'''
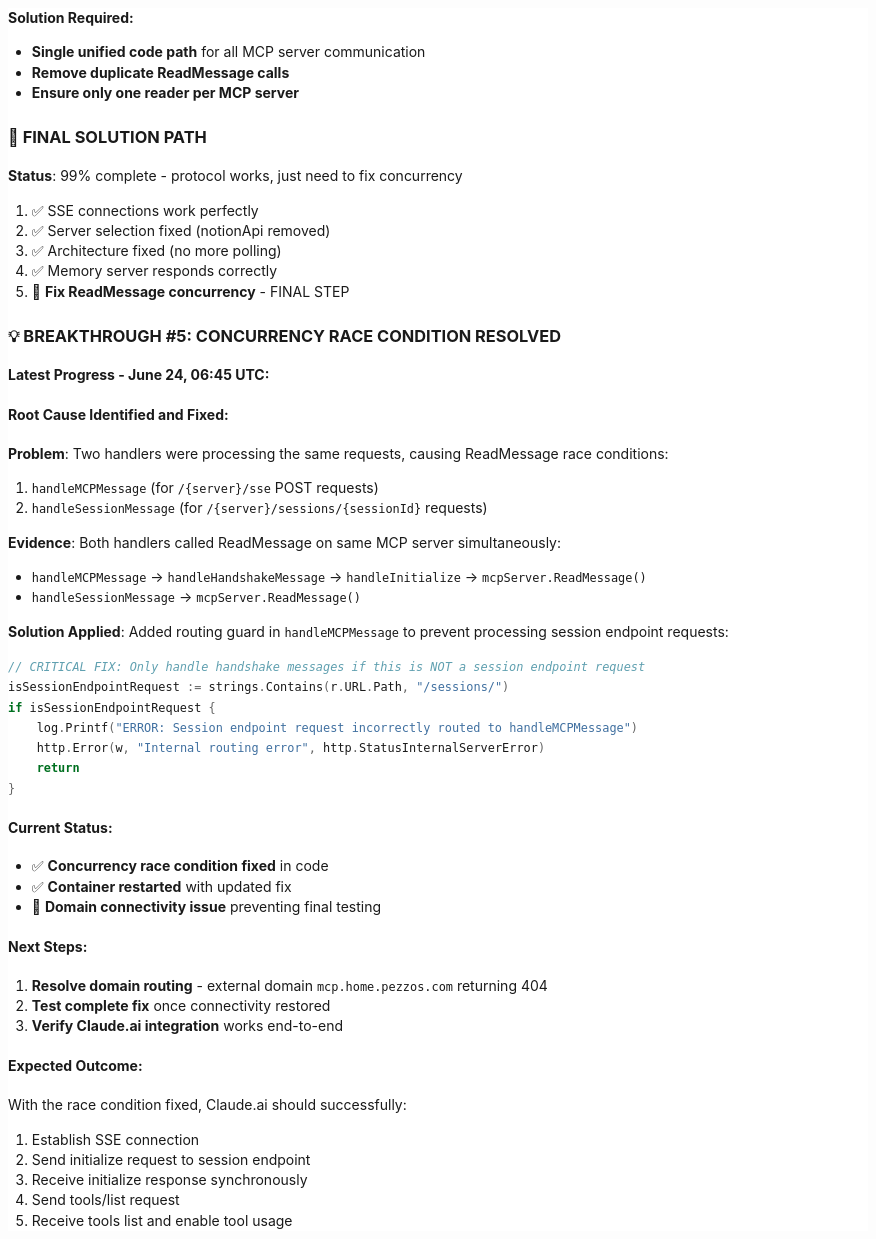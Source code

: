 **Solution Required:**
- **Single unified code path** for all MCP server communication
- **Remove duplicate ReadMessage calls**
- **Ensure only one reader per MCP server**

### 🏁 **FINAL SOLUTION PATH**

**Status**: 99% complete - protocol works, just need to fix concurrency
1. ✅ SSE connections work perfectly
2. ✅ Server selection fixed (notionApi removed)  
3. ✅ Architecture fixed (no more polling)
4. ✅ Memory server responds correctly
5. 🔧 **Fix ReadMessage concurrency** - FINAL STEP

### 💡 **BREAKTHROUGH #5: CONCURRENCY RACE CONDITION RESOLVED**

**Latest Progress - June 24, 06:45 UTC:**

#### **Root Cause Identified and Fixed:**
**Problem**: Two handlers were processing the same requests, causing ReadMessage race conditions:
1. `handleMCPMessage` (for `/{server}/sse` POST requests) 
2. `handleSessionMessage` (for `/{server}/sessions/{sessionId}` requests)

**Evidence**: Both handlers called ReadMessage on same MCP server simultaneously:
- `handleMCPMessage` → `handleHandshakeMessage` → `handleInitialize` → `mcpServer.ReadMessage()` 
- `handleSessionMessage` → `mcpServer.ReadMessage()`

**Solution Applied**: Added routing guard in `handleMCPMessage` to prevent processing session endpoint requests:
```go
// CRITICAL FIX: Only handle handshake messages if this is NOT a session endpoint request
isSessionEndpointRequest := strings.Contains(r.URL.Path, "/sessions/")
if isSessionEndpointRequest {
    log.Printf("ERROR: Session endpoint request incorrectly routed to handleMCPMessage")
    http.Error(w, "Internal routing error", http.StatusInternalServerError)
    return
}
```

#### **Current Status:**
- ✅ **Concurrency race condition fixed** in code
- ✅ **Container restarted** with updated fix
- 🔧 **Domain connectivity issue** preventing final testing

#### **Next Steps:**
1. **Resolve domain routing** - external domain `mcp.home.pezzos.com` returning 404
2. **Test complete fix** once connectivity restored
3. **Verify Claude.ai integration** works end-to-end

#### **Expected Outcome:**
With the race condition fixed, Claude.ai should successfully:
1. Establish SSE connection
2. Send initialize request to session endpoint
3. Receive initialize response synchronously  
4. Send tools/list request
5. Receive tools list and enable tool usage
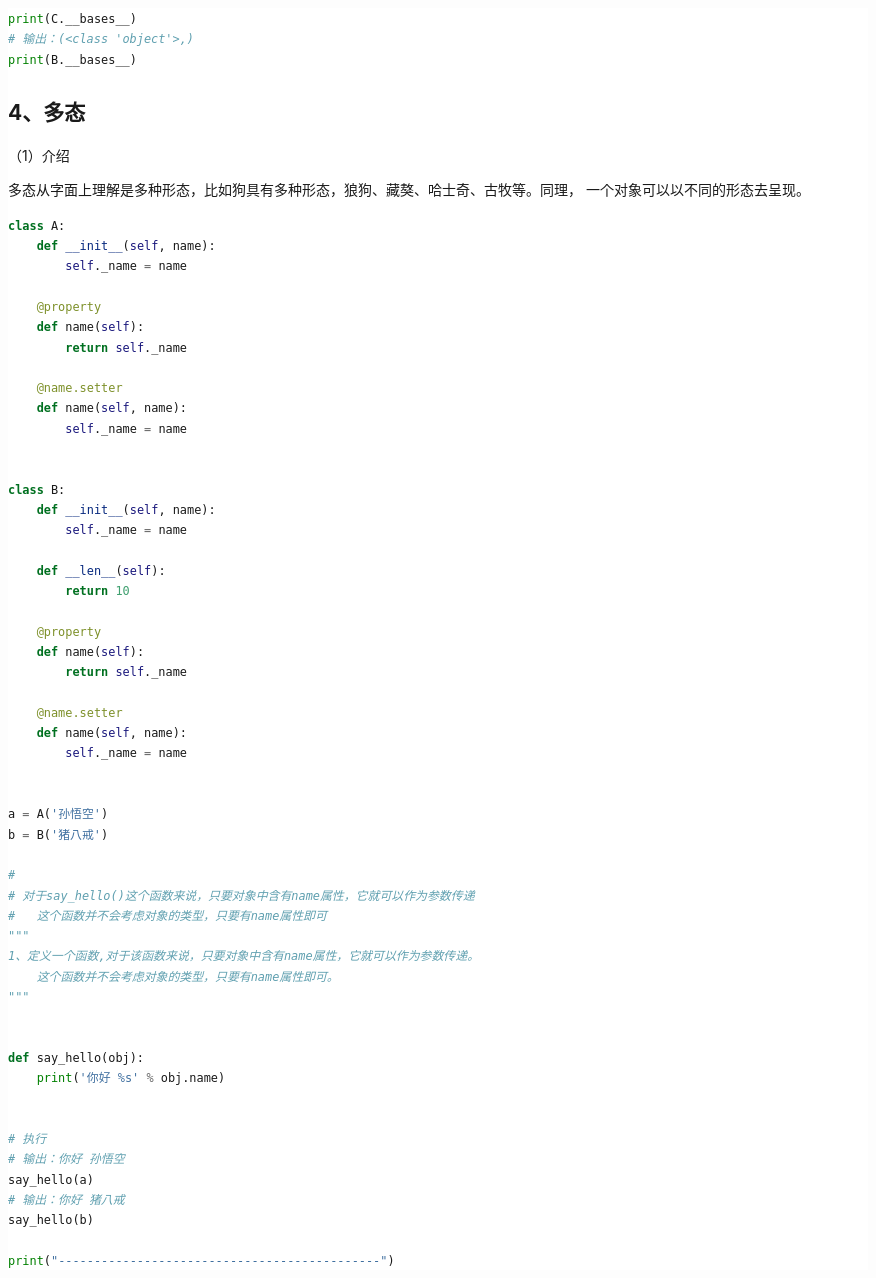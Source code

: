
```python
print(C.__bases__)
# 输出：(<class 'object'>,)
print(B.__bases__)
```

## 4、多态

（1）介绍

多态从字面上理解是多种形态，比如狗具有多种形态，狼狗、藏獒、哈士奇、古牧等。同理， 一个对象可以以不同的形态去呈现。

```python
class A:
    def __init__(self, name):
        self._name = name

    @property
    def name(self):
        return self._name

    @name.setter
    def name(self, name):
        self._name = name


class B:
    def __init__(self, name):
        self._name = name

    def __len__(self):
        return 10

    @property
    def name(self):
        return self._name

    @name.setter
    def name(self, name):
        self._name = name


a = A('孙悟空')
b = B('猪八戒')

#
# 对于say_hello()这个函数来说，只要对象中含有name属性，它就可以作为参数传递
#   这个函数并不会考虑对象的类型，只要有name属性即可
"""
1、定义一个函数,对于该函数来说，只要对象中含有name属性，它就可以作为参数传递。
    这个函数并不会考虑对象的类型，只要有name属性即可。
"""


def say_hello(obj):
    print('你好 %s' % obj.name)


# 执行
# 输出：你好 孙悟空
say_hello(a)
# 输出：你好 猪八戒
say_hello(b)

print("---------------------------------------------")
```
'''
Problem details ->
From the entries above, extract every line where the word "只要对象中含有name属性" appears.

Completed task ->
# 对于say_hello()这个函数来说，只要对象中含有name属性，它就可以作为参数传递
1、定义一个函数,对于该函数来说，只要对象中含有name属性，它就可以作为参数传递。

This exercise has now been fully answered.